Parsing raw strings into structured features — extracting domain names from email addresses, classifying user agents, tokenizing product descriptions — belongs in Python. Regular expressions are better supported, and libraries like spaCy, Hugging Face transformers, and NLTK add capabilities that SQL simply does not have.

import re

def extract_email_features(email):
    domain = email.split('@')[-1].lower()
    is_free_provider = domain in {'gmail.com', 'yahoo.com', 'hotmail.com'}
    tld = domain.split('.')[-1]
    return {
        'email_domain': domain,
        'is_free_provider': is_free_provider,
        'email_tld': tld
    }

Rapid prototyping

A Jupyter notebook with pandas lets an ML engineer explore hypotheses, visualize feature distributions, and test correlations in minutes. SQL requires at minimum a connection to a query engine, and iterative exploration in SQL lacks the rich visualization and introspection tools available in the Python data science stack. For research and experimentation, Python wins on iteration speed.

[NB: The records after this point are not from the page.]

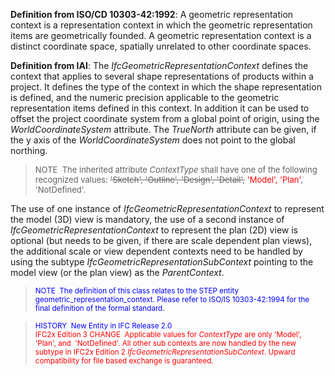 **Definition from ISO/CD 10303-42:1992**: A geometric representation context is a representation context in which the geometric representation items are geometrically founded. A geometric representation context is a distinct coordinate space, spatially unrelated to other coordinate spaces.

**Definition
from IAI**: The _IfcGeometricRepresentationContext_ defines the context that applies to several shape representations of products within a project. It defines the type of the context in which the shape representation is defined, and the numeric precision applicable to the geometric representation items defined in this context. In addition it can be used to offset the project coordinate system from a global point of origin, using the _WorldCoordinateSystem_ attribute. The _TrueNorth_ attribute can be given, if the y axis of the _WorldCoordinateSystem_ does not point to the global northing.

> <font size="-1">NOTE
&nbsp;The inherited attribute <i>ContextType</i>
shall have one of the following recognized values: <strike>'Sketch',
'Outline', 'Design', 'Detail',</strike> <font color="#ff0000">'Model',
'Plan'</font>,
'NotDefined'.</font>
> 


The use of one instance of _IfcGeometricRepresentationContext_
to represent the model (3D) view is mandatory, the use of a second
instance of _IfcGeometricRepresentationContext_
to represent the plan (2D) view is optional (but needs to be given, if
there are scale dependent plan views), the additional scale or view
dependent contexts need to be handled by using the subtype _IfcGeometricRepresentationSubContext_
pointing to the model view (or the plan view) as the _ParentContext_.
> <font color="#0000ff"><small>NOTE
&nbsp;The definition
of this class relates to the STEP entity
geometric_representation_context. Please refer to ISO/IS 10303-42:1994
for the final definition of the formal standard.</small> </font>

> <small><font color="#0000ff">HISTORY
&nbsp;New Entity in IFC Release 2.0<br> <font color="#ff0000">IFC2x Edition 3 CHANGE &nbsp;Applicable
values for <i>ContextType</i>
are only 'Model',&nbsp; 'Plan', and&nbsp; 'NotDefined'. All
other sub contexts
are now handled by the new subtype in IFC2x Edition 2 <i>IfcGeometricRepresentationSubContext</i>.
Upward compatibility for file based exchange is guaranteed.</font></font>
</small> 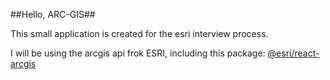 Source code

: ##Hello, ARC-GIS##

This small application is created for the esri interview process.

I will be using the arcgis api frok ESRI, including this package: [@esri/react-arcgis](https://github.com/Esri/react-arcgis)
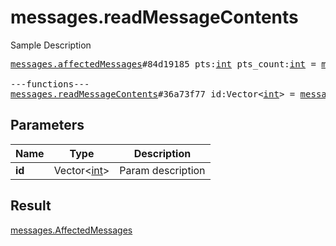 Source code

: # messages.readMessageContents

Sample Description

<pre>
<a href="../constructor/messages.affectedMessages">messages.affectedMessages</a>#84d19185 pts:<a href="../type/int.md">int</a> pts_count:<a href="../type/int.md">int</a> = <a href="../type/messages.AffectedMessages.md">messages.AffectedMessages</a>;

---functions---
<a href="../method/messages.readMessageContents.md">messages.readMessageContents</a>#36a73f77 id:Vector&lt;<a href="../type/int.md">int</a>&gt; = <a href="../type/messages.AffectedMessages.md">messages.AffectedMessages</a>;</pre>
## Parameters

| Name | Type | Description |
|------|:----:|-------------|
| **id** | Vector&lt;<a href="../type/int.md">int</a>&gt; | Param description |

## Result

<a href="../type/messages.AffectedMessages.md">messages.AffectedMessages</a>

The Decision Framework: A Concrete Checklist

Use this when deciding where a feature belongs:

Use SQL when:

  • The feature is a count, sum, average, ratio, or percentile over a time window or group
  • The feature joins two or more tables together
  • The feature needs to be continuously updated as new data arrives (streaming)
  • Data engineers or analysts need to review or maintain the feature logic
  • The feature needs to be auditable (regulated industry, model governance)
  • The feature will be served at high QPS from a low-latency store

Use Python when:

  • The feature requires a fitted transformation (scaler, encoder, imputer) trained on historical data
  • The feature depends on graph structure or traversal
  • The feature involves NLP, embeddings, or custom model inference
  • You are exploring or prototyping and need fast iteration
  • The feature uses a library with no SQL equivalent (scipy, networkx, transformers)
  • The transformation logic is complex enough that readability matters more than accessibility to non-Python engineers

The gray zone: Percentile calculations, histogram features, and some string features can be done reasonably in either tool. Here, team skill distribution should break the tie. If your team has strong SQL coverage, keep it in SQL. If Python is dominant, keep it there. Consistency within a team often matters more than the theoretically optimal choice.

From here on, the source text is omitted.